Truncation Dependent Voxel-wise Absolute Error (VAE) for R2* Phantoms. For FA=1°, 2°, and 5°, mean VAE at truncation thresholds from 0 to 20 are displayed for *Phantom I*, II, and *III*. Mean VAE was reduced with increasing FA (increasing SNR) and decreasing R2* value. Mean VAE curves approached their minimum value as the SNR truncation threshold was decreased; mean VAE increased with the use of increasingly higher truncation thresholds. Limited truncation was needed for *Method C (VoxelOBC)* method to achieve the minimum VAE levels. *Methods A (GlobalRSS)* and *B (VoxelRSS)* required data truncation at higher SNR thresholds to achieve minimum VAE. In general, *Method A* had the highest level of mean VAE while *Method C* achieved the lowest level of VAE.

Animal Model Results

Similar to our phantom experiments, animal experiments also clearly demonstrated the impact of noise on R2* estimates. Axial abdominal images for FA=2° at TE=1.51ms, 13.36ms, 27.58ms, 56.02ms (echoes 1, 6, 12, and 24) are shown in Fig.3a. Representative liver and gallbladder ROIs are shown within RSS reconstructed images at TE=1.51ms (RA and RB, respectively) in Fig.3a. At later TEs, RSS reconstructed images appeared much noisier than OBC images. Our reference standard R2* value for the rabbit liver (measured using the high SNR data) was greater than the R2* value for the gallbladder (R2*=160 s^-1 vs. R2*=50 s^-1); mean liver signal decayed to the noise floor at a faster rate. Note however that the ex vivo measured R2* values for liver and gallbladder were greater than the R2* values typically anticipated for normal in vivo tissues (for example: R2* values for normal rabbit liver tissue were measured to be ≈ 30-50 s^-1 in (26) likely due to the accumulated deoxyhemoglobin and/or temperature reductions post-euthanization (25, 26). Normalized mean signal intensity plots for liver (RA) and gallbladder (RB) within RSS, OBC, and high SNR data reconstructions are shown in Fig.3b. Noise bias exerted a greater impact upon RSS reconstructions than OBC reconstructions. SNR measurements for both tissues are shown in Fig.3c. For liver tissue at later TEs, SNR_GlobalRSS was shown to be greater than SNR_VoxelRSS and SNR_VoxelOBC due to noise bias. For gallbladder tissues, SNR measurements from both of the reconstruction methods appeared similar over the sampled range of TEs due to slower signal decay (reduced R2* compared to liver).

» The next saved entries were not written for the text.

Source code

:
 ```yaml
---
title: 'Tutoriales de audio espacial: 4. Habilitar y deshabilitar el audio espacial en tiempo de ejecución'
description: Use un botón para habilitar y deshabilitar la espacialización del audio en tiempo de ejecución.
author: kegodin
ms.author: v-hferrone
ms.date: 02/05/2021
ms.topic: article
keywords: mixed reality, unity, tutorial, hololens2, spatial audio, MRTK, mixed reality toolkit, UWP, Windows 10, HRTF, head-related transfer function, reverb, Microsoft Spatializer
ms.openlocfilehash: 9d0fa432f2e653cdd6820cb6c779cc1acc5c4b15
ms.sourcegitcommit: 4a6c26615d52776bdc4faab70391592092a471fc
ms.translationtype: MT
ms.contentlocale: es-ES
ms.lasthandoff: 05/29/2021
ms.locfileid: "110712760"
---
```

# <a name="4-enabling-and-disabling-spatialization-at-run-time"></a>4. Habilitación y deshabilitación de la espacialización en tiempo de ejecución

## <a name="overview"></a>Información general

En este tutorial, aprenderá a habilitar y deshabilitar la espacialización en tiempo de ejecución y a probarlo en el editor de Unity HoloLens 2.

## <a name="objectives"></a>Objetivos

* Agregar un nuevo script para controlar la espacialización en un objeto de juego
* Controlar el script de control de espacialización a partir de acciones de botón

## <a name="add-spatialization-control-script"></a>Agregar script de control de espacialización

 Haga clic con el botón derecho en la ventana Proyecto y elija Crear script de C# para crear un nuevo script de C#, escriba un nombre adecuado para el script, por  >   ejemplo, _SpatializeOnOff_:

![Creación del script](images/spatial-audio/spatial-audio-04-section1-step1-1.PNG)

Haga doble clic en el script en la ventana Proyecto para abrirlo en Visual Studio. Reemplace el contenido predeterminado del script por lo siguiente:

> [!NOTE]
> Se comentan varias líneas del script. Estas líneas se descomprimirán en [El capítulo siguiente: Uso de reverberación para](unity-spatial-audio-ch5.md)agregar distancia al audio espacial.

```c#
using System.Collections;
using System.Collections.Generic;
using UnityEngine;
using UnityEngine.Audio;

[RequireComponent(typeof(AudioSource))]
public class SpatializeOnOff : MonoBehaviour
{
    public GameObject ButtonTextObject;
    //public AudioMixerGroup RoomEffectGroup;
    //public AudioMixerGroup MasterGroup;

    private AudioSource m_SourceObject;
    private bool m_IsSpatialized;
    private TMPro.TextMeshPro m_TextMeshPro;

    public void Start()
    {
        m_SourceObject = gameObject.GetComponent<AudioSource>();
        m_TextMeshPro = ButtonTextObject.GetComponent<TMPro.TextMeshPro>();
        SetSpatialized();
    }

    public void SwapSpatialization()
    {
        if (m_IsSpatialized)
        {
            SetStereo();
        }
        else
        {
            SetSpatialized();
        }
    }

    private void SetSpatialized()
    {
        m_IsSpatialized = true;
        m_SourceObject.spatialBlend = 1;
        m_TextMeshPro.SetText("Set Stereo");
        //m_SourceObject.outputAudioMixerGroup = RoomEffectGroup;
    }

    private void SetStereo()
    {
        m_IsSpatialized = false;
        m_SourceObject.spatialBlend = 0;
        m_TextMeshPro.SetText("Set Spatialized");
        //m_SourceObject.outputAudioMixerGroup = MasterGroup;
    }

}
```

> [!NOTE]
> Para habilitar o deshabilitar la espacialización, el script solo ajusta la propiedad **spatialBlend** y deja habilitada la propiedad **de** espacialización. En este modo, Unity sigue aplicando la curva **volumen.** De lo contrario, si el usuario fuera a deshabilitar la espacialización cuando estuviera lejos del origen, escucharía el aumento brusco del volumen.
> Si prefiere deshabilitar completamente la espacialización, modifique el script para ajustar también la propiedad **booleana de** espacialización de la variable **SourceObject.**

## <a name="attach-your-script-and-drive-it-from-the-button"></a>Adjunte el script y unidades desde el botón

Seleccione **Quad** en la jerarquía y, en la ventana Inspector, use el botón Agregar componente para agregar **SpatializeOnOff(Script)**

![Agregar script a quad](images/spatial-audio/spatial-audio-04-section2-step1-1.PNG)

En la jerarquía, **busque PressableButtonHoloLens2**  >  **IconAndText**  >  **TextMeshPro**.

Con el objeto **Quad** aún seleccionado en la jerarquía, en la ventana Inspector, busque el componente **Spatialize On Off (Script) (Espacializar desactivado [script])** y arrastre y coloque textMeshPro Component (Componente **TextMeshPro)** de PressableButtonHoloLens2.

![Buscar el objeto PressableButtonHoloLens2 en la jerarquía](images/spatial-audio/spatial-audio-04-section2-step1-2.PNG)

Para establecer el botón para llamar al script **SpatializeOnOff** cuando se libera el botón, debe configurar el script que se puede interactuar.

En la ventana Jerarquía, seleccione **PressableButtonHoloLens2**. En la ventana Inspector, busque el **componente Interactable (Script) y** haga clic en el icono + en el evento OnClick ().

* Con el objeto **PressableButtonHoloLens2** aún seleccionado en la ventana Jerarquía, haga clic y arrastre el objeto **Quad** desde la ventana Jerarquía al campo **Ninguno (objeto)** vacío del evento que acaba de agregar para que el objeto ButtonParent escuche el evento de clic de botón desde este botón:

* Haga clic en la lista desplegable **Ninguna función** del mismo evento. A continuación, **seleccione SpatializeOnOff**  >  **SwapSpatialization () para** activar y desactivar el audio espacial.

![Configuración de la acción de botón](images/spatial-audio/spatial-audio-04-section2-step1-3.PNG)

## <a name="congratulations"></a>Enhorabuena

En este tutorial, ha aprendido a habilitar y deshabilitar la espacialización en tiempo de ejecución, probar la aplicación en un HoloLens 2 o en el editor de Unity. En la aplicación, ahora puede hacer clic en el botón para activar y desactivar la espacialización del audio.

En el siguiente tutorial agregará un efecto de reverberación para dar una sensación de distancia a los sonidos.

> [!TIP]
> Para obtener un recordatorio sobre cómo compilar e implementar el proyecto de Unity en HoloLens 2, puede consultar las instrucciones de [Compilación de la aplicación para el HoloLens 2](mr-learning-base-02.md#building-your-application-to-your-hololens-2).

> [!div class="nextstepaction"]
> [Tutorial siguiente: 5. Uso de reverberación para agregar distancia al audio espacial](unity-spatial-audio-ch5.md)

Ex vivo Animal Model Studies. (a) RSS and OBC reconstructed echoes at TE=1.51ms, 13.36ms, 27.58ms, 56.02ms (echoes 1, 6, 12, and 24), with representative liver parenchyma and gallbladder ROIs (RA and RB respectively) drawn upon TE=1.51ms image. (b) Mean signal decay for RSS, OBC, and high SNR data within liver and gallbladder ROIs. (c) Global and voxel-wise SNR measurements for each reconstruction methods at all TEs. Images, and signal intensity plots each demonstrate that noise bias exerts a greater impact upon RSS reconstructed data than OBC reconstructed data. SNR measurements revealed the stronger impact of noise bias upon relative SNR measurement (*SNR_GlobalRSS*) as compared to absolute voxel-wise SNR measurements (*SNR_VoxelRSS and SNR_VoxelOBC*). The R2* for liver parenchyma was much greater than the R2* of the gallbladder (reference standard R2* values were 160s^-1 and 50s^-1 respectively). Therefore, signal intensities and SNR measurements for the gallbladder were less affected by noise bias over the same range of TEs.

For FA=1°, 2°, and 5°, mean VAE for liver parenchyma and gallbladder tissue at truncation thresholds from 0 to 20 are shown in Fig.4. Similar to phantom results, mean VAE was reduced with increasing SNR (increased FA) and decreasing R2* value (liver vs. gallbladder) given the same echo time range. Mean VAE curves approached their minimum as the SNR truncation threshold was decreased; mean VAE increased with the use of increasingly higher truncation thresholds. To achieve minimum mean VAE level, Method C (VoxelOBC) required limited truncation of the data while Method A (GlobalRSS) and Method B (VoxelRSS) required data truncation at higher SNR thresholds. At low SNR thresholds, the three methods were at quite different VAE levels. These differences were reduced to a minimum at higher SNR thresholds and later converged. At all SNR levels for both liver and gallbladder R2* measurements, Method C (VoxelOBC) produced the lowest minimum VAE and Method A (GlobalRSS) produced the highest VAE.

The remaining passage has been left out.